The Austin Chronicle

https://www.austinchronicle.com/news/2003-07-18/169125/

The Hightower Lowdown

By Jim Hightower, July 18, 2003, News


A PAL FOR EVERYONE

Would you like to have a PAL -- someone who shares your comings and goings, knows you about as well as you know yourself, can help you remember and understand what's going on around you, and becomes your lifelong buddy?

Well, good news -- the Pentagon, using a few million of our tax dollars, is developing a PAL for you, me, and everyone! PAL is Pentagonese for "Perceptive Assistant that Learns." It's a small, supersophisticated, wireless computer that you wear without others knowing about it. Your PAL has sensors that see, hear, read, taste, touch, collect, and store all that you experience. It becomes a secret part of your apparel and existence, allowing you to keep not merely a record of your every encounter, but to have any detail of your experiences instantly retrievable and made comprehensible.

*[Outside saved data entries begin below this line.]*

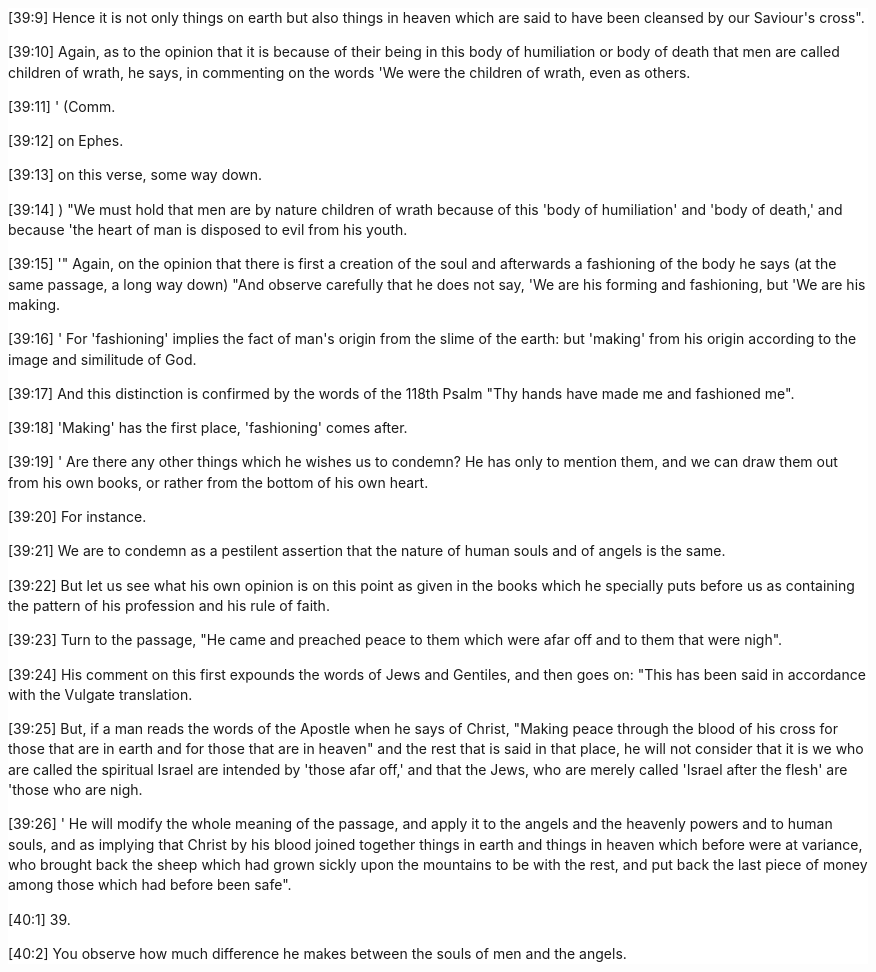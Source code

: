 [39:9] Hence it is not only things on earth but also things in heaven which are said to have been cleansed by our Saviour's cross".

[39:10] Again, as to the opinion that it is because of their being in this body of humiliation or body of death that men are called children of wrath, he says, in commenting on the words 'We were the children of wrath, even as others.

[39:11] ' (Comm.

[39:12] on Ephes.

[39:13] on this verse, some way down.

[39:14] )  "We must hold that men are by nature children of wrath because of this 'body of humiliation' and 'body of death,' and because 'the heart of man is disposed to evil from his youth.

[39:15] '"  Again, on the opinion that there is first a creation of the soul and afterwards a fashioning of the body he says (at the same passage, a long way down)  "And observe carefully that he does not say, 'We are his forming and fashioning, but 'We are his making.

[39:16] ' For 'fashioning' implies the fact of man's origin from the slime of the earth: but 'making' from his origin according to the image and similitude of God.

[39:17] And this distinction is confirmed by the words of the 118th Psalm "Thy hands have made me and fashioned me".

[39:18] 'Making' has the first place, 'fashioning' comes after.

[39:19] '  Are there any other things which he wishes us to condemn? He has only to mention them, and we can draw them out from his own books, or rather from the bottom of his own heart.

[39:20] For instance.

[39:21] We are to condemn as a pestilent assertion that the nature of human souls and of angels is the same.

[39:22] But let us see what his own opinion is on this point as given in the books which he specially puts before us as containing the pattern of his profession and his rule of faith.

[39:23] Turn to the passage, "He came and preached peace to them which were afar off and to them that were nigh".

[39:24] His comment on this first expounds the words of Jews and Gentiles, and then goes on:  "This has been said in accordance with the Vulgate translation.

[39:25] But, if a man reads the words of the Apostle when he says of Christ, "Making peace through the blood of his cross for those that are in earth and for those that are in heaven" and the rest that is said in that place, he will not consider that it is we who are called the spiritual Israel are intended by 'those afar off,' and that the Jews, who are merely called 'Israel after the flesh' are 'those who are nigh.

[39:26] ' He will modify the whole meaning of the passage, and apply it to the angels and the heavenly powers and to human souls, and as implying that Christ by his blood joined together things in earth and things in heaven which before were at variance, who brought back the sheep which had grown sickly upon the mountains to be with the rest, and put back the last piece of money among those which had before been safe".

[40:1] 39.

[40:2] You observe how much difference he makes between the souls of men and the angels.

PAL is the gathering device that assembles a little digital "you" through its sensors, plugging this "you" into a centralized database and a cognitive computer system that the Pentagon calls: LifeLog. The total package is some combination of cyber-scrapbook, Harvey the Rabbit ... and an Orwellian nightmare.

Oh, don't be alarmist, assert the Dr. Strangeloves pushing this system at the Pentagon, insisting that it's all voluntary. The official description of LifeLog says: "The goal of the data collection is to 'see what I see,' rather than to 'see me,'" noting that the user's privacy is assured since said user can click off PAL's sensors at any time.

Do they think we have sucker wrappers around our heads? Maybe the user can switch off PAL, but the unsuspecting people that the user encounters, records, sniffs, and otherwise experiences can't. We'll all have PALs, silently snooping on one another and dumping this whole load of personal data into the Pentagon's LifeLog computer that will provide total recall for whomever has access to it.

With a PAL like this, who needs enemies?


THE CENTRALIZATION OF LOCAL NEWS

The television anchor for WSMH -- the Fox

TV affiliate in Flint, Mich. -- recently gave listeners the local weather forecast, saying it's going to be a high "of 57 for us here in Flint."

Us? This anchor was actually hundreds of miles away in the Baltimore area, working out of the centralized television studio of the Sinclair Broadcast Group, which owns 62 television stations in cities like Flint, Tampa, Pittsburgh, Raleigh, Rochester, Birmingham, and Oklahoma City.

Weather is not the only news item removed from local control by the Sinclair chain -- for example, Flint's local news team gets seven minutes on the 10 o'clock news, then the station switches to yet another anchor who's also in faraway Baltimore, but pretending to be in Flint as part of the "local" broadcast. Sinclair refers to this deception as "central casting."

Welcome to your "news" future under the magic of the recent unregulation of our public airwaves by the Federal Communications Commission, allowing more profiteering conglomerates to seize control of our independent, local sources of news and information. Under the monopoly-friendly rules rammed through by industry lobbyists and Bush appointees to the FCC, we're headed for an orgy of media mergers, giving even greater control to a handful of giants over what we see, hear, and read.

As one of the industry's leading investment analysts so starkly puts it: "The biggest implication of the rule changes is that everyone has to decide whether they want to be a buyer or a seller in the next five years. The map will change within that time period. The big are going to get bigger." Swell. As they get bigger, our news gets more consolidated and centralized, reduced to remote, cookie-cutter, corporate homogeneity -- and our democracy shrinks.